Merespon ketidak-adilan dengan ketidak-adilan adalah salah.
Tuesday, 25 February 2014
Sudut Hukum | Pada tahun 399 SM, filosof terkenal, Socrates
dihukum mati. Hal ini bermula ketika Socrates
melontarkan pendapat-pendapatnya. Sehingga, apa yang dihasilkan oleh buah
pikiran Socrates dinggap telah mengagu keamanan Negara.
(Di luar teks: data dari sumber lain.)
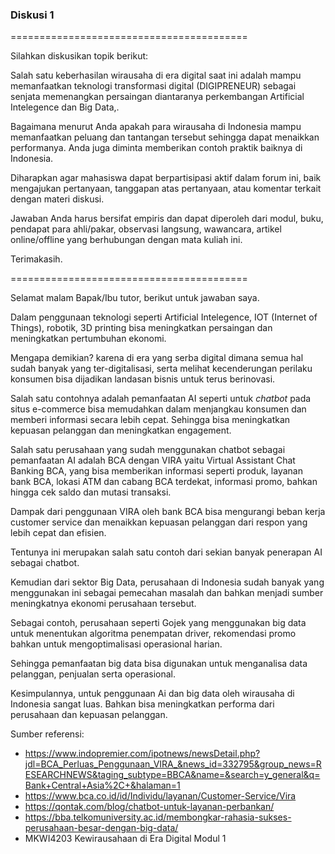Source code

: ### Diskusi 1

=========================================

Silahkan diskusikan topik berikut:

Salah satu keberhasilan wirausaha di era digital saat ini adalah mampu memanfaatkan teknologi transformasi digital (DIGIPRENEUR) sebagai senjata memenangkan persaingan diantaranya perkembangan Artificial Intelegence  dan Big Data,.

Bagaimana menurut Anda  apakah para wirausaha di Indonesia mampu memanfaatkan peluang dan tantangan tersebut sehingga dapat menaikkan performanya. Anda juga diminta memberikan contoh praktik baiknya di Indonesia.

Diharapkan agar mahasiswa dapat berpartisipasi aktif dalam forum ini, baik mengajukan pertanyaan, tanggapan atas pertanyaan, atau komentar terkait dengan materi diskusi. 

Jawaban Anda harus bersifat empiris dan dapat diperoleh dari modul, buku, pendapat para ahli/pakar, observasi langsung, wawancara, artikel online/offline yang berhubungan dengan mata kuliah ini. 

Terimakasih. 

=========================================

Selamat malam Bapak/Ibu tutor, berikut untuk jawaban saya.

Dalam penggunaan teknologi seperti Artificial Intelegence, IOT (Internet of Things), robotik, 3D printing bisa meningkatkan persaingan dan meningkatkan pertumbuhan ekonomi.

Mengapa demikian? karena di era yang serba digital dimana semua hal sudah banyak yang ter-digitalisasi, serta melihat kecenderungan perilaku konsumen bisa dijadikan landasan bisnis untuk terus berinovasi.

Salah satu contohnya adalah pemanfaatan AI seperti untuk _chatbot_ pada situs e-commerce bisa memudahkan dalam menjangkau konsumen dan memberi informasi secara lebih cepat. Sehingga bisa meningkatkan kepuasan pelanggan dan meningkatkan engagement.

Salah satu perusahaan yang sudah menggunakan chatbot sebagai pemanfaatan AI adalah BCA dengan VIRA yaitu Virtual Assistant Chat Banking BCA, yang bisa memberikan informasi seperti produk, layanan bank BCA, lokasi ATM dan cabang BCA terdekat, informasi promo, bahkan hingga cek saldo dan mutasi transaksi.

Dampak dari penggunaan VIRA oleh bank BCA bisa mengurangi beban kerja customer service dan menaikkan kepuasan pelanggan dari respon yang lebih cepat dan efisien.

Tentunya ini merupakan salah satu contoh dari sekian banyak penerapan AI sebagai chatbot.

Kemudian dari sektor Big Data, perusahaan di Indonesia sudah banyak yang menggunakan ini sebagai pemecahan masalah dan bahkan menjadi sumber meningkatnya ekonomi perusahaan tersebut.

Sebagai contoh, perusahaan seperti Gojek yang menggunakan big data untuk menentukan algoritma penempatan driver, rekomendasi promo bahkan untuk mengoptimalisasi operasional harian.

Sehingga pemanfaatan big data bisa digunakan untuk menganalisa data pelanggan, penjualan serta operasional.

Kesimpulannya, untuk penggunaan Ai dan big data oleh wirausaha di Indonesia sangat luas. Bahkan bisa meningkatkan performa dari perusahaan dan kepuasan pelanggan.

Sumber referensi:
- https://www.indopremier.com/ipotnews/newsDetail.php?jdl=BCA_Perluas_Penggunaan_VIRA_&news_id=332795&group_news=RESEARCHNEWS&taging_subtype=BBCA&name=&search=y_general&q=Bank+Central+Asia%2C+&halaman=1
- https://www.bca.co.id/id/Individu/layanan/Customer-Service/Vira
- https://qontak.com/blog/chatbot-untuk-layanan-perbankan/
- https://bba.telkomuniversity.ac.id/membongkar-rahasia-sukses-perusahaan-besar-dengan-big-data/
- MKWI4203 Kewirausahaan di Era Digital Modul 1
Pada tahun 399 SM Socrates diadili atas 3
tuduhan, yaitu:
- meracuni pikiran generasi muda,
- tidak mempercayai para dewa dan
- memperkenalkan agama baru.
setelah dilakukan voting, hasilnya 280
setuju dan 220 menolak untuk dihukum mati. Sebelum di hukum mati, dia ditahan. Pada
telah malam, datang seorang seorang sahabatnya yang bernama crito. Crito menawarkan
cara agar Socrates bebas dari tahanan, karena crito menganggap bahwa putusan
itu tidak adil.
Namun tidak disangka oleh crito, bahwa Socrates
menjawab: “merespon ketidak-adilan dengan ketidak-adilan adalah salah”.
Belajar dari Socrates.
Menjelang PEMILU di Indonesia, Khususnya di
Aceh, ada baiknya kalau kita belajar dari jawaban Socrates. “merespon
ketidak-adilan dengan ketidak-adilan adalah salah”.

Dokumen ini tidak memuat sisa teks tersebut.